What is required >>
Omit the images and output every line of the data below exactly.

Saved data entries
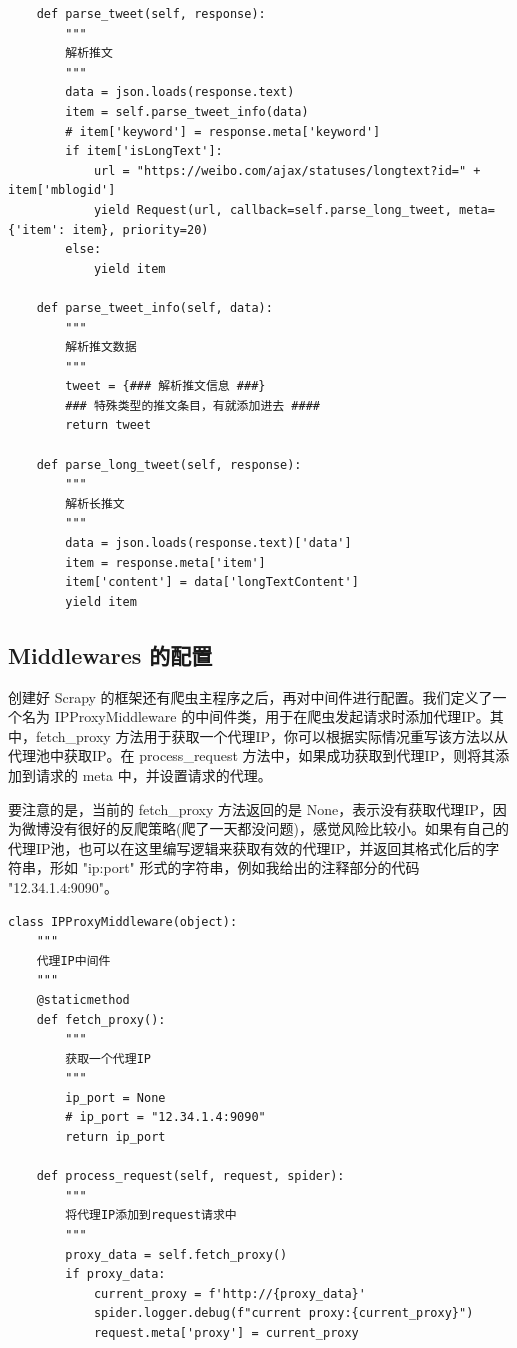 \documentclass[12pt,hyperref,a4paper,UTF8]{ctexart}
\begin{document}
\begin{verbatim}  
    def parse_tweet(self, response):
        """
        解析推文
        """
        data = json.loads(response.text)
        item = self.parse_tweet_info(data)
        # item['keyword'] = response.meta['keyword']
        if item['isLongText']:
            url = "https://weibo.com/ajax/statuses/longtext?id=" + item['mblogid']
            yield Request(url, callback=self.parse_long_tweet, meta={'item': item}, priority=20)
        else:
            yield item

    def parse_tweet_info(self, data):
        """
        解析推文数据
        """
        tweet = {### 解析推文信息 ###}
        ### 特殊类型的推文条目，有就添加进去 ####
        return tweet

    def parse_long_tweet(self, response):
        """
        解析长推文
        """
        data = json.loads(response.text)['data']
        item = response.meta['item']
        item['content'] = data['longTextContent']
        yield item
\end{verbatim}

\subsection{Middlewares 的配置}

创建好 Scrapy 的框架还有爬虫主程序之后，再对中间件进行配置。我们定义了一个名为 IPProxyMiddleware 的中间件类，用于在爬虫发起请求时添加代理IP。其中，fetch\_proxy 方法用于获取一个代理IP，你可以根据实际情况重写该方法以从代理池中获取IP。在 process\_request 方法中，如果成功获取到代理IP，则将其添加到请求的 meta 中，并设置请求的代理。

要注意的是，当前的 fetch\_proxy 方法返回的是 None，表示没有获取代理IP，因为微博没有很好的反爬策略(爬了一天都没问题)，感觉风险比较小。如果有自己的代理IP池，也可以在这里编写逻辑来获取有效的代理IP，并返回其格式化后的字符串，形如 "ip:port" 形式的字符串，例如我给出的注释部分的代码 "12.34.1.4:9090"。

\begin{verbatim} 
class IPProxyMiddleware(object):
    """
    代理IP中间件
    """
    @staticmethod
    def fetch_proxy():
        """
        获取一个代理IP
        """
        ip_port = None
        # ip_port = "12.34.1.4:9090"
        return ip_port

    def process_request(self, request, spider):
        """
        将代理IP添加到request请求中
        """
        proxy_data = self.fetch_proxy()
        if proxy_data:
            current_proxy = f'http://{proxy_data}'
            spider.logger.debug(f"current proxy:{current_proxy}")
            request.meta['proxy'] = current_proxy
\end{verbatim}         
\end{document}
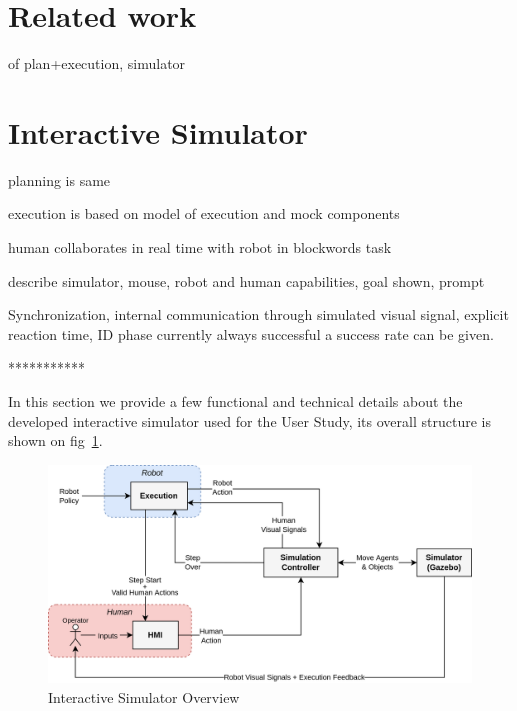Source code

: \section{Related work}
of plan+execution, simulator

\section{Interactive Simulator}
planning is same

execution is based on model of execution and mock components

human collaborates in real time with robot in blockwords task

describe simulator, mouse, robot and human capabilities, goal shown, prompt

Synchronization, internal communication through simulated visual signal, explicit reaction time, ID phase currently always successful a success rate can be given. 


***********

In this section we provide a few functional and technical details about the developed interactive simulator used for the User Study, its overall structure is shown on fig~\ref{fig:iteractive_simulator}.

\begin{figure}
    \includegraphics[width=\textwidth]{images/Chapter5/simulator.png}
    \caption{Interactive Simulator Overview}
    \label{fig:iteractive_simulator}
\end{figure}

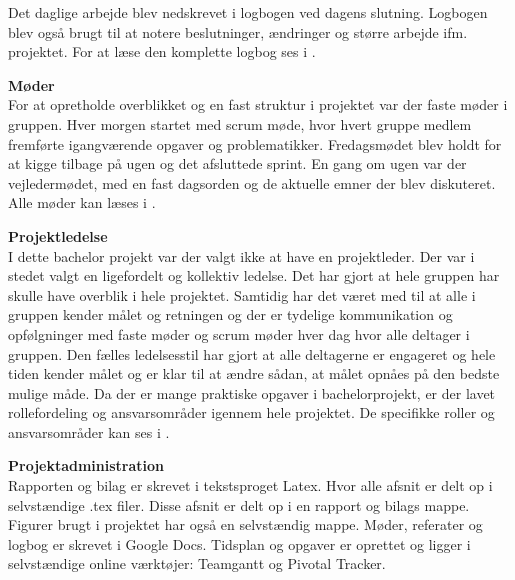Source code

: Det daglige arbejde blev nedskrevet i logbogen ved dagens slutning. Logbogen blev også brugt til at notere beslutninger, ændringer og større arbejde ifm. projektet. For at læse den komplette logbog ses i .

\textbf{Møder}\\
For at opretholde overblikket og en fast struktur i projektet var der faste møder i gruppen. Hver morgen startet med scrum møde, hvor hvert gruppe medlem fremførte igangværende opgaver og problematikker. Fredagsmødet blev holdt for at kigge tilbage på ugen og det afsluttede sprint. En gang om ugen var der vejledermødet, med en fast dagsorden og de aktuelle emner der blev diskuteret. Alle møder kan læses i .

\textbf{Projektledelse}\\
I dette bachelor projekt var der valgt ikke at have en projektleder. Der var i stedet valgt en ligefordelt og kollektiv ledelse. Det har gjort at hele gruppen har skulle have overblik i hele projektet. Samtidig har det været med til at alle i gruppen kender målet og retningen og der er tydelige kommunikation og opfølgninger med faste møder og scrum møder hver dag hvor alle deltager i gruppen. Den fælles ledelsesstil har gjort at alle deltagerne er engageret og hele tiden kender målet og er klar til at ændre sådan, at målet opnåes på den bedste mulige måde. Da der er mange praktiske opgaver i bachelorprojekt, er der lavet rollefordeling og ansvarsområder igennem hele projektet. De specifikke roller og ansvarsområder kan ses i .

\textbf{Projektadministration}\\
Rapporten og bilag er skrevet i tekstsproget Latex. Hvor alle afsnit er delt op i selvstændige .tex filer. Disse afsnit er delt op i en rapport og bilags mappe. Figurer brugt i projektet har også en selvstændig mappe. Møder, referater og logbog er skrevet i Google Docs. Tidsplan og opgaver er oprettet og ligger i selvstændige online værktøjer: Teamgantt og Pivotal Tracker.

Answer for the task >>
 \documentclass[12pt,hyperref,a4paper,UTF8]{ctexart}
\begin{document}
\begin{verbatim}  
    def parse_tweet(self, response):
        """
        解析推文
        """
        data = json.loads(response.text)
        item = self.parse_tweet_info(data)
        # item['keyword'] = response.meta['keyword']
        if item['isLongText']:
            url = "https://weibo.com/ajax/statuses/longtext?id=" + item['mblogid']
            yield Request(url, callback=self.parse_long_tweet, meta={'item': item}, priority=20)
        else:
            yield item

    def parse_tweet_info(self, data):
        """
        解析推文数据
        """
        tweet = {### 解析推文信息 ###}
        ### 特殊类型的推文条目，有就添加进去 ####
        return tweet

    def parse_long_tweet(self, response):
        """
        解析长推文
        """
        data = json.loads(response.text)['data']
        item = response.meta['item']
        item['content'] = data['longTextContent']
        yield item
\end{verbatim}

\subsection{Middlewares 的配置}

创建好 Scrapy 的框架还有爬虫主程序之后，再对中间件进行配置。我们定义了一个名为 IPProxyMiddleware 的中间件类，用于在爬虫发起请求时添加代理IP。其中，fetch\_proxy 方法用于获取一个代理IP，你可以根据实际情况重写该方法以从代理池中获取IP。在 process\_request 方法中，如果成功获取到代理IP，则将其添加到请求的 meta 中，并设置请求的代理。

要注意的是，当前的 fetch\_proxy 方法返回的是 None，表示没有获取代理IP，因为微博没有很好的反爬策略(爬了一天都没问题)，感觉风险比较小。如果有自己的代理IP池，也可以在这里编写逻辑来获取有效的代理IP，并返回其格式化后的字符串，形如 "ip:port" 形式的字符串，例如我给出的注释部分的代码 "12.34.1.4:9090"。

\begin{verbatim} 
class IPProxyMiddleware(object):
    """
    代理IP中间件
    """
    @staticmethod
    def fetch_proxy():
        """
        获取一个代理IP
        """
        ip_port = None
        # ip_port = "12.34.1.4:9090"
        return ip_port

    def process_request(self, request, spider):
        """
        将代理IP添加到request请求中
        """
        proxy_data = self.fetch_proxy()
        if proxy_data:
            current_proxy = f'http://{proxy_data}'
            spider.logger.debug(f"current proxy:{current_proxy}")
            request.meta['proxy'] = current_proxy
\end{verbatim}         
\end{document}
Source code

: \section{Related work}
of plan+execution, simulator

\section{Interactive Simulator}
planning is same

execution is based on model of execution and mock components

human collaborates in real time with robot in blockwords task

describe simulator, mouse, robot and human capabilities, goal shown, prompt

Synchronization, internal communication through simulated visual signal, explicit reaction time, ID phase currently always successful a success rate can be given. 


***********

In this section we provide a few functional and technical details about the developed interactive simulator used for the User Study, its overall structure is shown on fig~\ref{fig:iteractive_simulator}.

\begin{figure}
    \includegraphics[width=\textwidth]{images/Chapter5/simulator.png}
    \caption{Interactive Simulator Overview}
    \label{fig:iteractive_simulator}
\end{figure}

Source code

: Det daglige arbejde blev nedskrevet i logbogen ved dagens slutning. Logbogen blev også brugt til at notere beslutninger, ændringer og større arbejde ifm. projektet. For at læse den komplette logbog ses i .

\textbf{Møder}\\
For at opretholde overblikket og en fast struktur i projektet var der faste møder i gruppen. Hver morgen startet med scrum møde, hvor hvert gruppe medlem fremførte igangværende opgaver og problematikker. Fredagsmødet blev holdt for at kigge tilbage på ugen og det afsluttede sprint. En gang om ugen var der vejledermødet, med en fast dagsorden og de aktuelle emner der blev diskuteret. Alle møder kan læses i .

\textbf{Projektledelse}\\
I dette bachelor projekt var der valgt ikke at have en projektleder. Der var i stedet valgt en ligefordelt og kollektiv ledelse. Det har gjort at hele gruppen har skulle have overblik i hele projektet. Samtidig har det været med til at alle i gruppen kender målet og retningen og der er tydelige kommunikation og opfølgninger med faste møder og scrum møder hver dag hvor alle deltager i gruppen. Den fælles ledelsesstil har gjort at alle deltagerne er engageret og hele tiden kender målet og er klar til at ændre sådan, at målet opnåes på den bedste mulige måde. Da der er mange praktiske opgaver i bachelorprojekt, er der lavet rollefordeling og ansvarsområder igennem hele projektet. De specifikke roller og ansvarsområder kan ses i .

\textbf{Projektadministration}\\
Rapporten og bilag er skrevet i tekstsproget Latex. Hvor alle afsnit er delt op i selvstændige .tex filer. Disse afsnit er delt op i en rapport og bilags mappe. Figurer brugt i projektet har også en selvstændig mappe. Møder, referater og logbog er skrevet i Google Docs. Tidsplan og opgaver er oprettet og ligger i selvstændige online værktøjer: Teamgantt og Pivotal Tracker.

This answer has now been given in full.